Lampadaires incolores, mon ombre déambulait entre ces rues de pierres jaunes, la tronche ravagée par la Guinness. Boite de nuit de merde, ce connard me branchait poésie, j'en avais rien à foutre de ses parachutages égotiques dans les pourtours de sa libido, il s'emmerdait autant qu'un autre, je n'avais plus besoin d'alibi, j'ai appris à m'en passer, c'est cela ma façon d'être poète, je n'ai pas d'alibi. On était donc tous là à attendre l'autobus de la mort et chacun un arrêt ou descendre et je rentrais dans cette morgue de la chambre d'hôtel, entre ces murs gelés de la mort, avec ces décorations virtuelles, ces draps élimés sans odeur, cet ennui gravé dans l'enclave de l'univers où il n'y avait rien à picoler, rien que de la sale solitude qui gouttait du plafond.


Mon frère crevait les poumons dentelés par des virus aux noms mystérieux, il faut gaver de solennel ce qui nous échappe, mon frère crevait et je regardais ces femmes vertes en sabots de plastiques et en uniformes verts et je me demandais si elles portaient une culotte sous ce froc des urgences de l'hôpital Louise Michel, elles cavalaient chaque fois qu'un être descendait à un arrêt et je visionnais sur mon dvd perso haute définition les contours, le modelé de leur toison pubienne, l'odeur de l'amour, l'odeur de la mort, monstre et voyeur, une psycho m'a dit plus tard que l'on se protège comme on peut, je surnageais dans cette conscience ordonnée et désorganisée qui flirte dans le sempiternel show du chaos.


Les pierres jaunes suaient et craquait sous le gel, j'attendais l'amour, je l'inventais muse à la peau blême, filles fleurs en dessous transparents sur les pages glacées des pubs des magazines qui permettent de glorifier l'insatisfaction après une putain de journée de boulot, des filles de pub télé qui déballent sous contrôle juste de quoi se branler entre deux flashs catastrophiques, filles aux longs cheveux bruns qui me faisaient bander, môme, quand je voyais ces hippies femelles balançant leur crinière et leurs hanches, connasses aussi tordues que leurs mères, leurs jupes long rideau de théâtre où  je débutais dans le registre des fantasmes convenus et fabriqués par la propagande du moment.


Président escroc, sénateurs séniles, chefs de gangs libéraux, mains idéalistes et crocheteuses, donneurs de morales surpayés, experts caressant tous les sens du poil, tous fourgueurs de cames télévisuelles où l'information n'est qu'une anecdote frelatée de la sur-réalité.
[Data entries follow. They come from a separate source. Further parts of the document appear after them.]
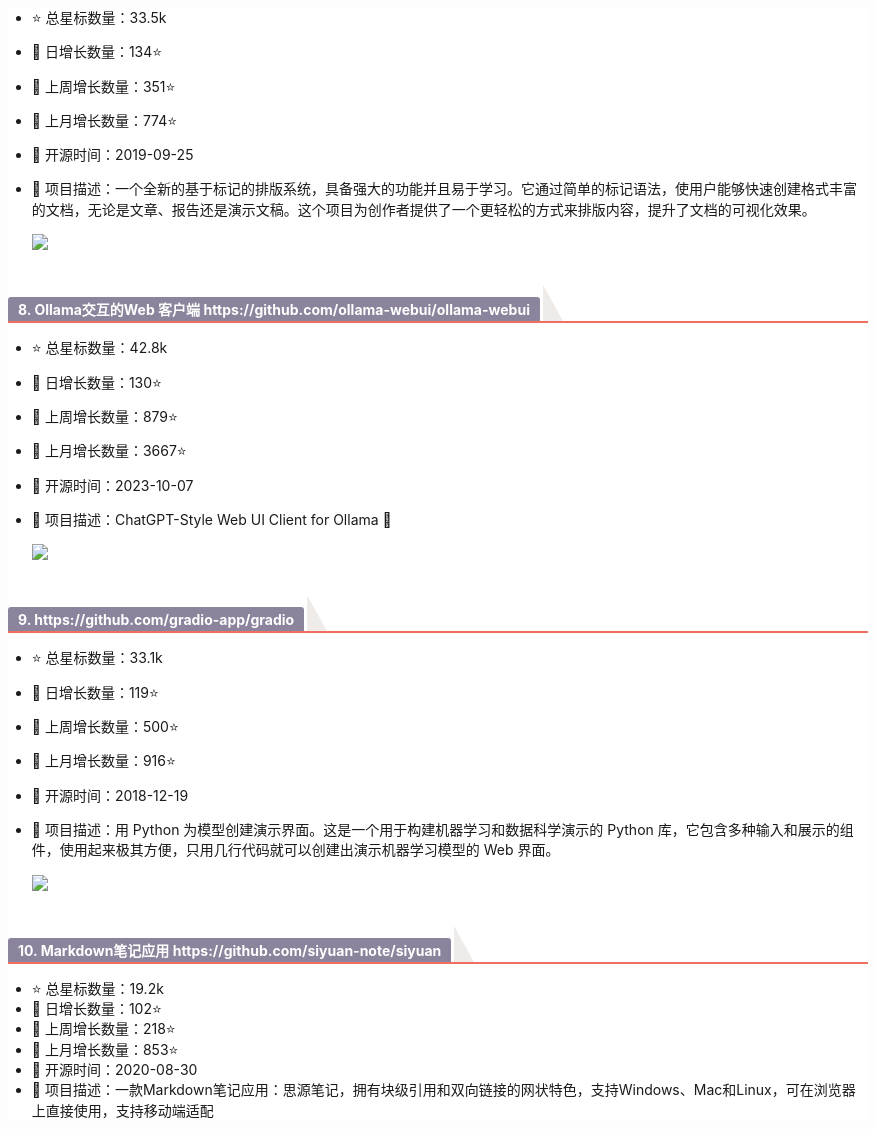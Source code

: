 - ⭐ 总星标数量：33.5k
- 🔺 日增长数量：134⭐
- 🔺 上周增长数量：351⭐
- 🔺 上月增长数量：774⭐
- 📅 开源时间：2019-09-25
- 📝 项目描述：一个全新的基于标记的排版系统，具备强大的功能并且易于学习。它通过简单的标记语法，使用户能够快速创建格式丰富的文档，无论是文章、报告还是演示文稿。这个项目为创作者提供了一个更轻松的方式来排版内容，提升了文档的可视化效果。

    ![](https://photocdn.tv.sohu.com/img/github/210702427.png)

<h3 style="margin-top: 30px;margin-bottom: 15px;font-weight: bold;border-bottom: 2px solid rgb(239, 112, 96);font-size: 1.0em;"><span style="display: none;"></span><span style="display: inline-block;background: rgb(139, 132, 156);color: rgb(255, 255, 255);padding: 3px 10px 1px;border-top-right-radius: 3px;border-top-left-radius: 3px;margin-right: 3px;">8. Ollama交互的Web 客户端 https://github.com/ollama-webui/ollama-webui</span><span style="display: inline-block;vertical-align: bottom;border-bottom: 36px solid #efebe9;border-right: 20px solid transparent;"> </span></h3>

- ⭐ 总星标数量：42.8k
- 🔺 日增长数量：130⭐
- 🔺 上周增长数量：879⭐
- 🔺 上月增长数量：3667⭐
- 📅 开源时间：2023-10-07
- 📝 项目描述：ChatGPT-Style Web UI Client for Ollama 🦙

    ![](http://photocdn.tv.sohu.com/img/q_mini/20240530/pic_org_02fdf3a9-d129-429f-b0f1-43de7f47238f.jpg)

<h3 style="margin-top: 30px;margin-bottom: 15px;font-weight: bold;border-bottom: 2px solid rgb(239, 112, 96);font-size: 1.0em;"><span style="display: none;"></span><span style="display: inline-block;background: rgb(139, 132, 156);color: rgb(255, 255, 255);padding: 3px 10px 1px;border-top-right-radius: 3px;border-top-left-radius: 3px;margin-right: 3px;">9.  https://github.com/gradio-app/gradio</span><span style="display: inline-block;vertical-align: bottom;border-bottom: 36px solid #efebe9;border-right: 20px solid transparent;"> </span></h3>

- ⭐ 总星标数量：33.1k
- 🔺 日增长数量：119⭐
- 🔺 上周增长数量：500⭐
- 🔺 上月增长数量：916⭐
- 📅 开源时间：2018-12-19
- 📝 项目描述：用 Python 为模型创建演示界面。这是一个用于构建机器学习和数据科学演示的 Python 库，它包含多种输入和展示的组件，使用起来极其方便，只用几行代码就可以创建出演示机器学习模型的 Web 界面。

    ![](https://photocdn.tv.sohu.com/img/github/162405963.jpg)

<h3 style="margin-top: 30px;margin-bottom: 15px;font-weight: bold;border-bottom: 2px solid rgb(239, 112, 96);font-size: 1.0em;"><span style="display: none;"></span><span style="display: inline-block;background: rgb(139, 132, 156);color: rgb(255, 255, 255);padding: 3px 10px 1px;border-top-right-radius: 3px;border-top-left-radius: 3px;margin-right: 3px;">10. Markdown笔记应用 https://github.com/siyuan-note/siyuan</span><span style="display: inline-block;vertical-align: bottom;border-bottom: 36px solid #efebe9;border-right: 20px solid transparent;"> </span></h3>

- ⭐ 总星标数量：19.2k
- 🔺 日增长数量：102⭐
- 🔺 上周增长数量：218⭐
- 🔺 上月增长数量：853⭐
- 📅 开源时间：2020-08-30
- 📝 项目描述：一款Markdown笔记应用：思源笔记，拥有块级引用和双向链接的网状特色，支持Windows、Mac和Linux，可在浏览器上直接使用，支持移动端适配
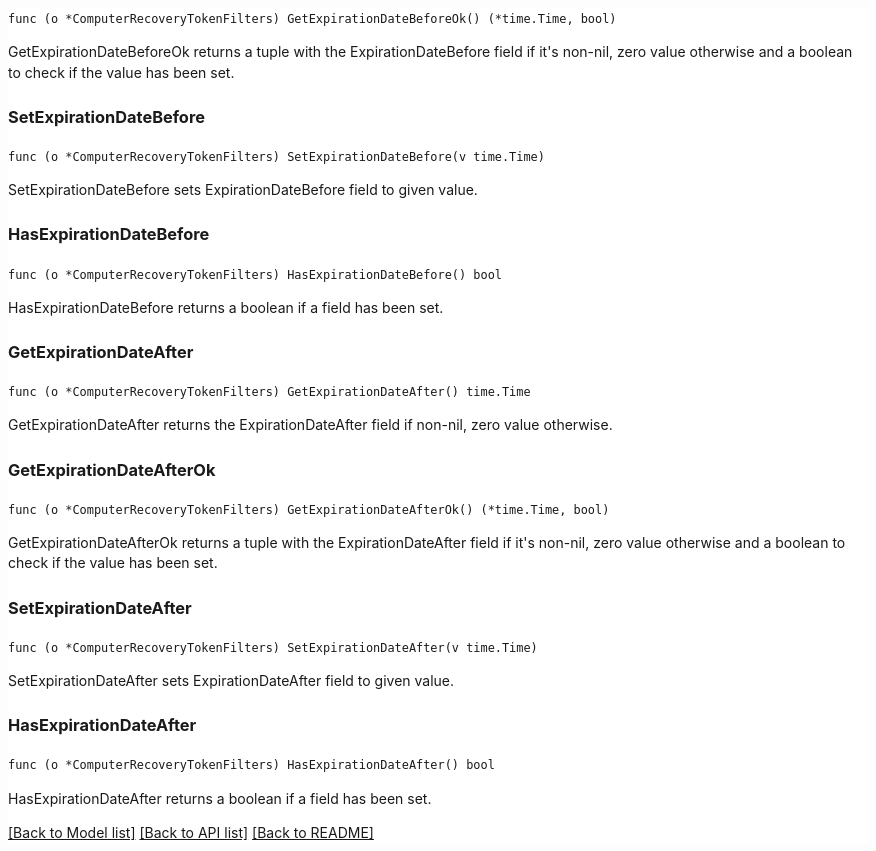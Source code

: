 `func (o *ComputerRecoveryTokenFilters) GetExpirationDateBeforeOk() (*time.Time, bool)`

GetExpirationDateBeforeOk returns a tuple with the ExpirationDateBefore field if it's non-nil, zero value otherwise
and a boolean to check if the value has been set.

### SetExpirationDateBefore

`func (o *ComputerRecoveryTokenFilters) SetExpirationDateBefore(v time.Time)`

SetExpirationDateBefore sets ExpirationDateBefore field to given value.

### HasExpirationDateBefore

`func (o *ComputerRecoveryTokenFilters) HasExpirationDateBefore() bool`

HasExpirationDateBefore returns a boolean if a field has been set.

### GetExpirationDateAfter

`func (o *ComputerRecoveryTokenFilters) GetExpirationDateAfter() time.Time`

GetExpirationDateAfter returns the ExpirationDateAfter field if non-nil, zero value otherwise.

### GetExpirationDateAfterOk

`func (o *ComputerRecoveryTokenFilters) GetExpirationDateAfterOk() (*time.Time, bool)`

GetExpirationDateAfterOk returns a tuple with the ExpirationDateAfter field if it's non-nil, zero value otherwise
and a boolean to check if the value has been set.

### SetExpirationDateAfter

`func (o *ComputerRecoveryTokenFilters) SetExpirationDateAfter(v time.Time)`

SetExpirationDateAfter sets ExpirationDateAfter field to given value.

### HasExpirationDateAfter

`func (o *ComputerRecoveryTokenFilters) HasExpirationDateAfter() bool`

HasExpirationDateAfter returns a boolean if a field has been set.


[[Back to Model list]](../README.md#documentation-for-models) [[Back to API list]](../README.md#documentation-for-api-endpoints) [[Back to README]](../README.md)


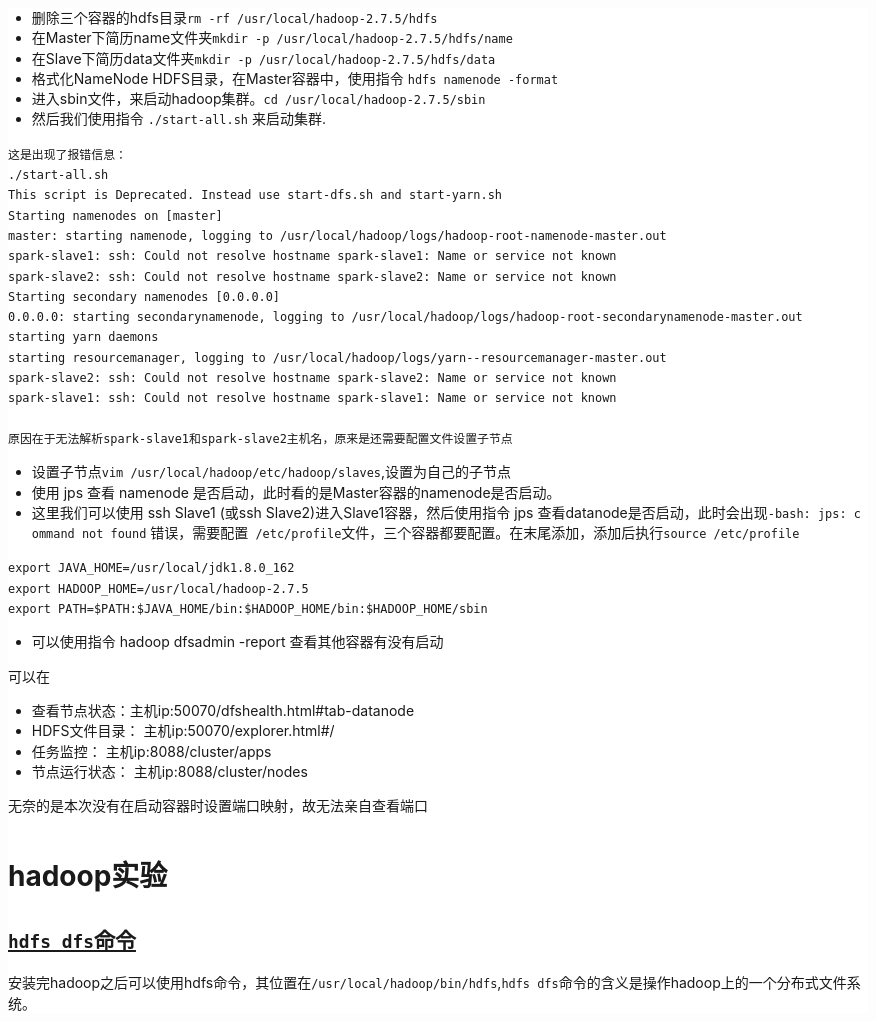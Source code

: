 * 删除三个容器的hdfs目录`rm -rf /usr/local/hadoop-2.7.5/hdfs`
* 在Master下简历name文件夹`mkdir -p /usr/local/hadoop-2.7.5/hdfs/name`
* 在Slave下简历data文件夹`mkdir -p /usr/local/hadoop-2.7.5/hdfs/data`
* 格式化NameNode HDFS目录，在Master容器中，使用指令 `hdfs namenode -format`
* 进入sbin文件，来启动hadoop集群。`cd /usr/local/hadoop-2.7.5/sbin`
* 然后我们使用指令 `./start-all.sh`  来启动集群.

```
这是出现了报错信息：
./start-all.sh
This script is Deprecated. Instead use start-dfs.sh and start-yarn.sh
Starting namenodes on [master]
master: starting namenode, logging to /usr/local/hadoop/logs/hadoop-root-namenode-master.out
spark-slave1: ssh: Could not resolve hostname spark-slave1: Name or service not known
spark-slave2: ssh: Could not resolve hostname spark-slave2: Name or service not known
Starting secondary namenodes [0.0.0.0]
0.0.0.0: starting secondarynamenode, logging to /usr/local/hadoop/logs/hadoop-root-secondarynamenode-master.out
starting yarn daemons
starting resourcemanager, logging to /usr/local/hadoop/logs/yarn--resourcemanager-master.out
spark-slave2: ssh: Could not resolve hostname spark-slave2: Name or service not known
spark-slave1: ssh: Could not resolve hostname spark-slave1: Name or service not known

原因在于无法解析spark-slave1和spark-slave2主机名，原来是还需要配置文件设置子节点
```

* 设置子节点`vim /usr/local/hadoop/etc/hadoop/slaves`,设置为自己的子节点
* 使用 jps 查看 namenode 是否启动，此时看的是Master容器的namenode是否启动。
* 这里我们可以使用  ssh Slave1  (或ssh Slave2)进入Slave1容器，然后使用指令  jps  查看datanode是否启动，此时会出现`-bash: jps: command not found` 错误，需要配置` /etc/profile`文件，三个容器都要配置。在末尾添加，添加后执行`source /etc/profile`

```
export JAVA_HOME=/usr/local/jdk1.8.0_162
export HADOOP_HOME=/usr/local/hadoop-2.7.5
export PATH=$PATH:$JAVA_HOME/bin:$HADOOP_HOME/bin:$HADOOP_HOME/sbin
```

* 可以使用指令 hadoop dfsadmin -report   查看其他容器有没有启动

可以在
* 查看节点状态：主机ip:50070/dfshealth.html#tab-datanode
* HDFS文件目录： 主机ip:50070/explorer.html#/
* 任务监控： 主机ip:8088/cluster/apps
* 节点运行状态： 主机ip:8088/cluster/nodes

无奈的是本次没有在启动容器时设置端口映射，故无法亲自查看端口

# hadoop实验

## [`hdfs dfs`命令](https://blog.csdn.net/afafawfaf/article/details/80254989)

安装完hadoop之后可以使用hdfs命令，其位置在`/usr/local/hadoop/bin/hdfs`,`hdfs dfs`命令的含义是操作hadoop上的一个分布式文件系统。
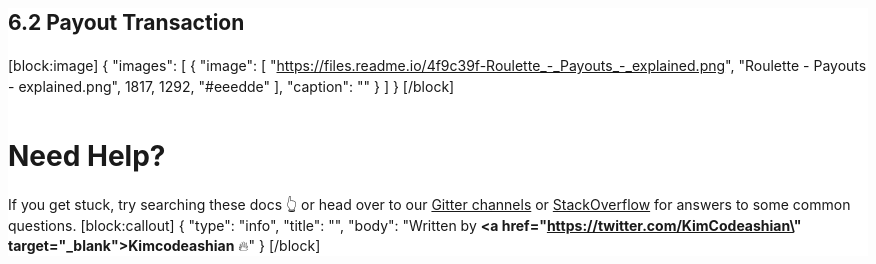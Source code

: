 ## 6.2 Payout Transaction
[block:image]
{
  "images": [
    {
      "image": [
        "https://files.readme.io/4f9c39f-Roulette_-_Payouts_-_explained.png",
        "Roulette - Payouts - explained.png",
        1817,
        1292,
        "#eeedde"
      ],
      "caption": ""
    }
  ]
}
[/block]
# Need Help?

If you get stuck, try searching these docs 👆 or head over to our <a href="https://gitter.im/aionnetwork/Lobby" target="_blank">Gitter channels</a> or <a href="https://stackoverflow.com/search?q=aion" target="_blank">StackOverflow</a> for answers to some common questions.
[block:callout]
{
  "type": "info",
  "title": "",
  "body": "Written by **<a href=\"https://twitter.com/KimCodeashian\" target=\"_blank\">Kimcodeashian</a>** :fire:"
}
[/block]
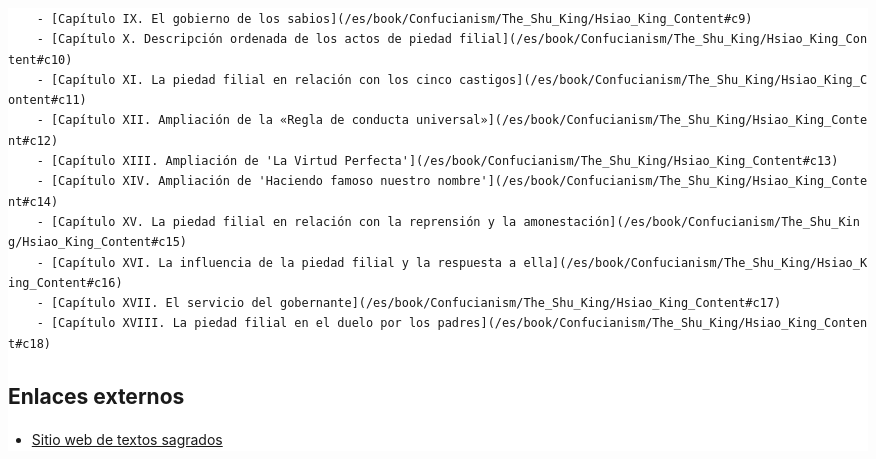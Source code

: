 		- [Capítulo IX. El gobierno de los sabios](/es/book/Confucianism/The_Shu_King/Hsiao_King_Content#c9)
		- [Capítulo X. Descripción ordenada de los actos de piedad filial](/es/book/Confucianism/The_Shu_King/Hsiao_King_Content#c10)
		- [Capítulo XI. La piedad filial en relación con los cinco castigos](/es/book/Confucianism/The_Shu_King/Hsiao_King_Content#c11)
		- [Capítulo XII. Ampliación de la «Regla de conducta universal»](/es/book/Confucianism/The_Shu_King/Hsiao_King_Content#c12)
		- [Capítulo XIII. Ampliación de 'La Virtud Perfecta'](/es/book/Confucianism/The_Shu_King/Hsiao_King_Content#c13)
		- [Capítulo XIV. Ampliación de 'Haciendo famoso nuestro nombre'](/es/book/Confucianism/The_Shu_King/Hsiao_King_Content#c14)
		- [Capítulo XV. La piedad filial en relación con la reprensión y la amonestación](/es/book/Confucianism/The_Shu_King/Hsiao_King_Content#c15)
		- [Capítulo XVI. La influencia de la piedad filial y la respuesta a ella](/es/book/Confucianism/The_Shu_King/Hsiao_King_Content#c16)
		- [Capítulo XVII. El servicio del gobernante](/es/book/Confucianism/The_Shu_King/Hsiao_King_Content#c17)
		- [Capítulo XVIII. La piedad filial en el duelo por los padres](/es/book/Confucianism/The_Shu_King/Hsiao_King_Content#c18)

## Enlaces externos

- [Sitio web de textos sagrados](https://sacred-texts.com/cfu/sbe03/index.htm)
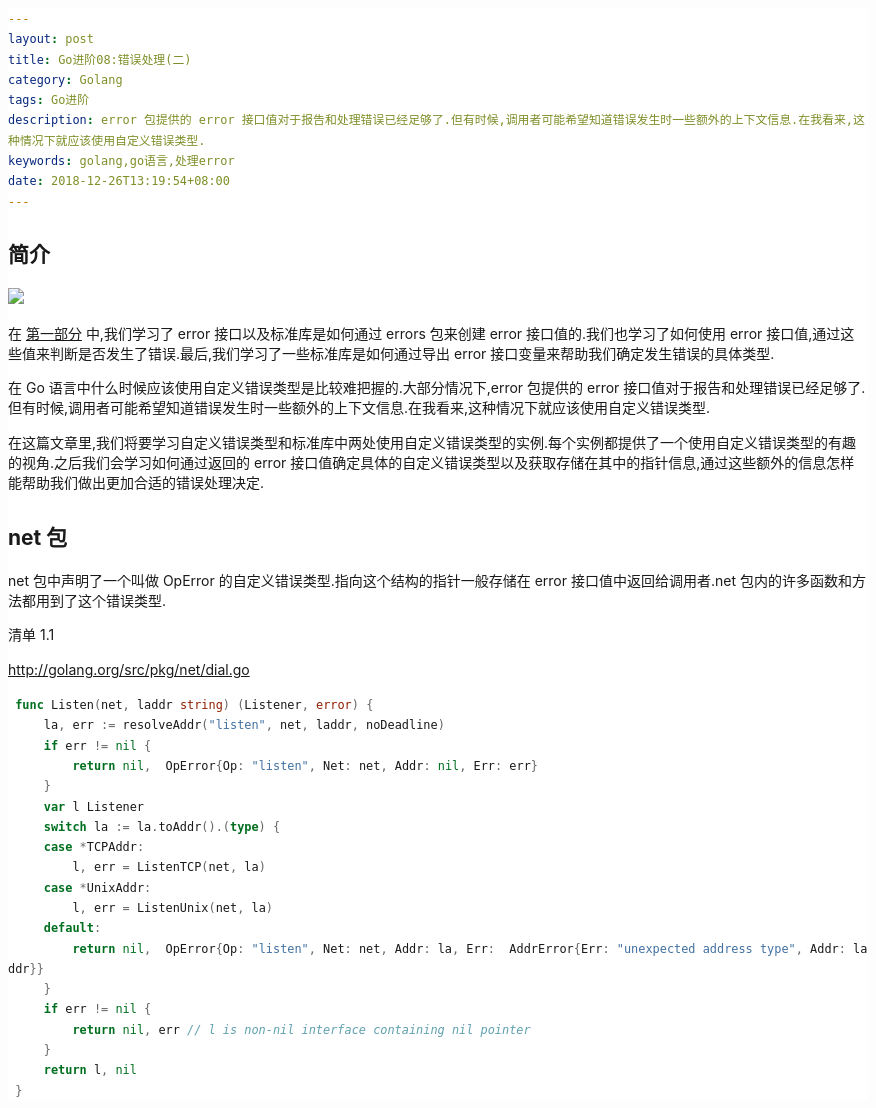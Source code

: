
 ```yaml
---
layout: post
title: Go进阶08:错误处理(二)
category: Golang
tags: Go进阶
description: error 包提供的 error 接口值对于报告和处理错误已经足够了.但有时候,调用者可能希望知道错误发生时一些额外的上下文信息.在我看来,这种情况下就应该使用自定义错误类型.
keywords: golang,go语言,处理error
date: 2018-12-26T13:19:54+08:00
---
```


## 简介

![](/assets/image/error-handling-using-golang-2.png)

在 [第一部分](/2018/12/23/how-to-handle-error-in-golang-part-1.html) 中,我们学习了 error 接口以及标准库是如何通过 errors 包来创建 error 接口值的.我们也学习了如何使用 error
接口值,通过这些值来判断是否发生了错误.最后,我们学习了一些标准库是如何通过导出 error 接口变量来帮助我们确定发生错误的具体类型.

在 Go 语言中什么时候应该使用自定义错误类型是比较难把握的.大部分情况下,error 包提供的 error 接口值对于报告和处理错误已经足够了.但有时候,调用者可能希望知道错误发生时一些额外的上下文信息.在我看来,这种情况下就应该使用自定义错误类型.

在这篇文章里,我们将要学习自定义错误类型和标准库中两处使用自定义错误类型的实例.每个实例都提供了一个使用自定义错误类型的有趣的视角.之后我们会学习如何通过返回的 error
接口值确定具体的自定义错误类型以及获取存储在其中的指针信息,通过这些额外的信息怎样能帮助我们做出更加合适的错误处理决定.

## net 包

net 包中声明了一个叫做 OpError 的自定义错误类型.指向这个结构的指针一般存储在 error 接口值中返回给调用者.net 包内的许多函数和方法都用到了这个错误类型.

清单 1.1

http://golang.org/src/pkg/net/dial.go

```go
 func Listen(net, laddr string) (Listener, error) {
     la, err := resolveAddr("listen", net, laddr, noDeadline)
     if err != nil {
         return nil,  OpError{Op: "listen", Net: net, Addr: nil, Err: err}
     }
     var l Listener
     switch la := la.toAddr().(type) {
     case *TCPAddr:
         l, err = ListenTCP(net, la)
     case *UnixAddr:
         l, err = ListenUnix(net, la)
     default:
         return nil,  OpError{Op: "listen", Net: net, Addr: la, Err:  AddrError{Err: "unexpected address type", Addr: laddr}}
     }
     if err != nil {
         return nil, err // l is non-nil interface containing nil pointer
     }
     return l, nil
 }
```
L'important étant de passer le temps, tout le monde ingurgite la came de la peur en se prélassant dans de confortables canapés. Adrénaline télévisuelle, le moi projeté dans les purificateurs cataclysmes.


Les pierres suaient le gel par les fêlures, appuyé contre cette fontaine des souhaits je traficotais mon existence comme un chien rouge sous les clignements d'œil des étoiles qui se foutaient de ma gueule.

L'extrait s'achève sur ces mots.